By Rory Cellan-Jones
Technology correspondent, BBC News
Hugely popular titles such as GTAIV have boosted sales figures
UK sales of games will outstrip music and video for the first time in 2008, says a report from Verdict Research.
A huge shift in consumer attitudes has turned video games into the UK's most popular form of entertainment, say the retail analysts.
It predicts spending on games will rise by 42% to £4.64bn in 2008, with sales on music and video at £4.46bn.
In the last five years the video games market has more than doubled in value, while music sales have stagnated.
The good news for game makers in the report was balanced by grim tidings for high street retailers.
"The music and video market is not just suffering from a slowing of growth but a massive transfer of spend to online," says Malcolm Pinkerton of Verdict Research.
It is online sales of CDs and DVDs that have grown rapidly, rather than digital downloads, which still only account for around 4% of music and video sales.

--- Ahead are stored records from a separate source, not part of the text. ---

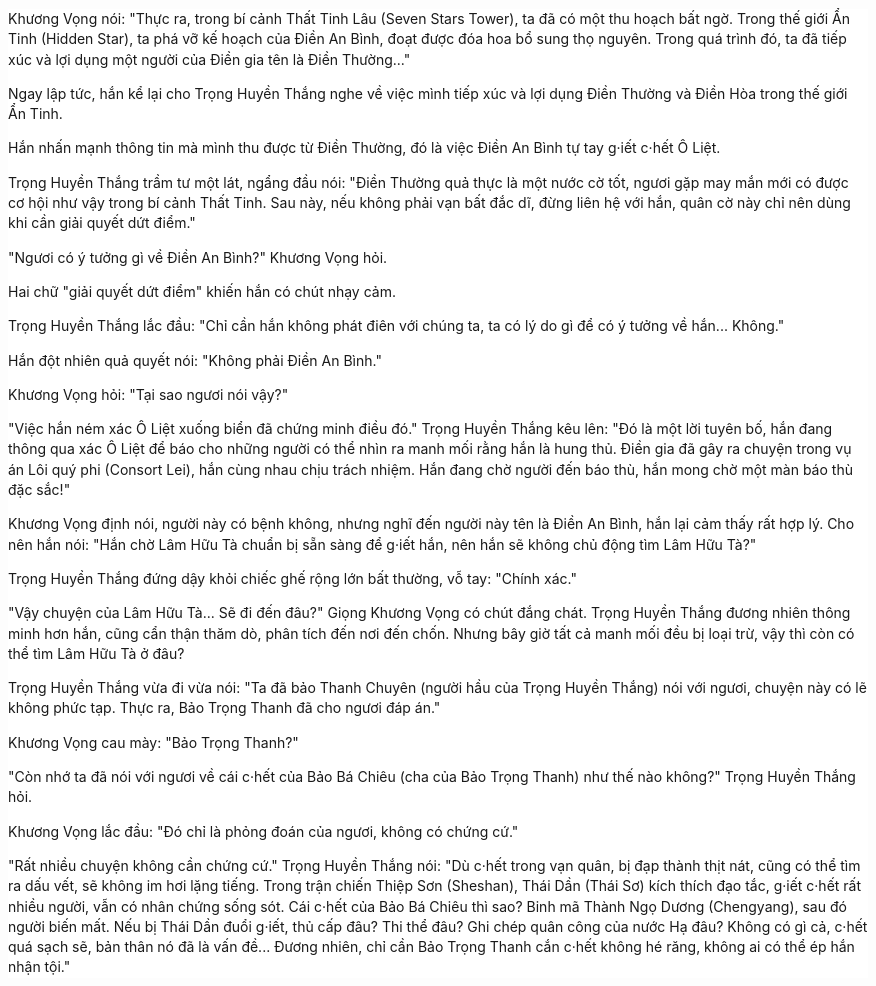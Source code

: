 Khương Vọng nói: "Thực ra, trong bí cảnh Thất Tinh Lâu (Seven Stars Tower), ta đã có một thu hoạch bất ngờ. Trong thế giới Ẩn Tinh (Hidden Star), ta phá vỡ kế hoạch của Điền An Bình, đoạt được đóa hoa bổ sung thọ nguyên. Trong quá trình đó, ta đã tiếp xúc và lợi dụng một người của Điền gia tên là Điền Thường..."

Ngay lập tức, hắn kể lại cho Trọng Huyền Thắng nghe về việc mình tiếp xúc và lợi dụng Điền Thường và Điền Hòa trong thế giới Ẩn Tinh.

Hắn nhấn mạnh thông tin mà mình thu được từ Điền Thường, đó là việc Điền An Bình tự tay g·iết c·hết Ô Liệt.

Trọng Huyền Thắng trầm tư một lát, ngẩng đầu nói: "Điền Thường quả thực là một nước cờ tốt, ngươi gặp may mắn mới có được cơ hội như vậy trong bí cảnh Thất Tinh. Sau này, nếu không phải vạn bất đắc dĩ, đừng liên hệ với hắn, quân cờ này chỉ nên dùng khi cần giải quyết dứt điểm."

"Ngươi có ý tưởng gì về Điền An Bình?" Khương Vọng hỏi.

Hai chữ "giải quyết dứt điểm" khiến hắn có chút nhạy cảm.

Trọng Huyền Thắng lắc đầu: "Chỉ cần hắn không phát điên với chúng ta, ta có lý do gì để có ý tưởng về hắn... Không."

Hắn đột nhiên quả quyết nói: "Không phải Điền An Bình."

Khương Vọng hỏi: "Tại sao ngươi nói vậy?"

"Việc hắn ném xác Ô Liệt xuống biển đã chứng minh điều đó." Trọng Huyền Thắng kêu lên: "Đó là một lời tuyên bố, hắn đang thông qua xác Ô Liệt để báo cho những người có thể nhìn ra manh mối rằng hắn là hung thủ. Điền gia đã gây ra chuyện trong vụ án Lôi quý phi (Consort Lei), hắn cùng nhau chịu trách nhiệm. Hắn đang chờ người đến báo thù, hắn mong chờ một màn báo thù đặc sắc!"

Khương Vọng định nói, người này có bệnh không, nhưng nghĩ đến người này tên là Điền An Bình, hắn lại cảm thấy rất hợp lý. Cho nên hắn nói: "Hắn chờ Lâm Hữu Tà chuẩn bị sẵn sàng để g·iết hắn, nên hắn sẽ không chủ động tìm Lâm Hữu Tà?"

Trọng Huyền Thắng đứng dậy khỏi chiếc ghế rộng lớn bất thường, vỗ tay: "Chính xác."

"Vậy chuyện của Lâm Hữu Tà... Sẽ đi đến đâu?" Giọng Khương Vọng có chút đắng chát. Trọng Huyền Thắng đương nhiên thông minh hơn hắn, cũng cẩn thận thăm dò, phân tích đến nơi đến chốn. Nhưng bây giờ tất cả manh mối đều bị loại trừ, vậy thì còn có thể tìm Lâm Hữu Tà ở đâu?

Trọng Huyền Thắng vừa đi vừa nói: "Ta đã bảo Thanh Chuyên (người hầu của Trọng Huyền Thắng) nói với ngươi, chuyện này có lẽ không phức tạp. Thực ra, Bảo Trọng Thanh đã cho ngươi đáp án."

Khương Vọng cau mày: "Bảo Trọng Thanh?"

"Còn nhớ ta đã nói với ngươi về cái c·hết của Bảo Bá Chiêu (cha của Bảo Trọng Thanh) như thế nào không?" Trọng Huyền Thắng hỏi.

Khương Vọng lắc đầu: "Đó chỉ là phỏng đoán của ngươi, không có chứng cứ."

"Rất nhiều chuyện không cần chứng cứ." Trọng Huyền Thắng nói: "Dù c·hết trong vạn quân, bị đạp thành thịt nát, cũng có thể tìm ra dấu vết, sẽ không im hơi lặng tiếng. Trong trận chiến Thiệp Sơn (Sheshan), Thái Dần (Thái Sơ) kích thích đạo tắc, g·iết c·hết rất nhiều người, vẫn có nhân chứng sống sót. Cái c·hết của Bảo Bá Chiêu thì sao? Binh mã Thành Ngọ Dương (Chengyang), sau đó người biến mất. Nếu bị Thái Dần đuổi g·iết, thủ cấp đâu? Thi thể đâu? Ghi chép quân công của nước Hạ đâu? Không có gì cả, c·hết quá sạch sẽ, bản thân nó đã là vấn đề... Đương nhiên, chỉ cần Bảo Trọng Thanh cắn c·hết không hé răng, không ai có thể ép hắn nhận tội."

In contrast, video games spending has enjoyed explosive growth, with the launch of major new titles such as Grand Theft Auto IV and FIFA 08, and the Nintendo Wii continuing to broaden the appeal of games.
Battling nausea at the games fair
But retailers warn that the Verdict report may not provide a completely accurate picture.
"There is no doubt that the games sector is having a fantastic year," says Steve Redmond of the Entertainment Retailers Association (ERA), "but these figures overstate that by including games hardware."
The ERA's most recent figures for 2007 show sales of games software at £1.7bn, compared to £1.4bn in music sales and £2.2bn for video revenues.
"Our prediction is that games will overtake video by the end of this year," says Mr Redmond, "but not music and video combined."
High street music retailers are diversifying as sales of CDs continue to fall.
Malcolm Pinkerton of Verdict says firms such as HMV and Zavvi are changing store layouts: "They're cutting back on space in music and re-allocating it to more lucrative areas such as MP3 players, books, clothing and video games."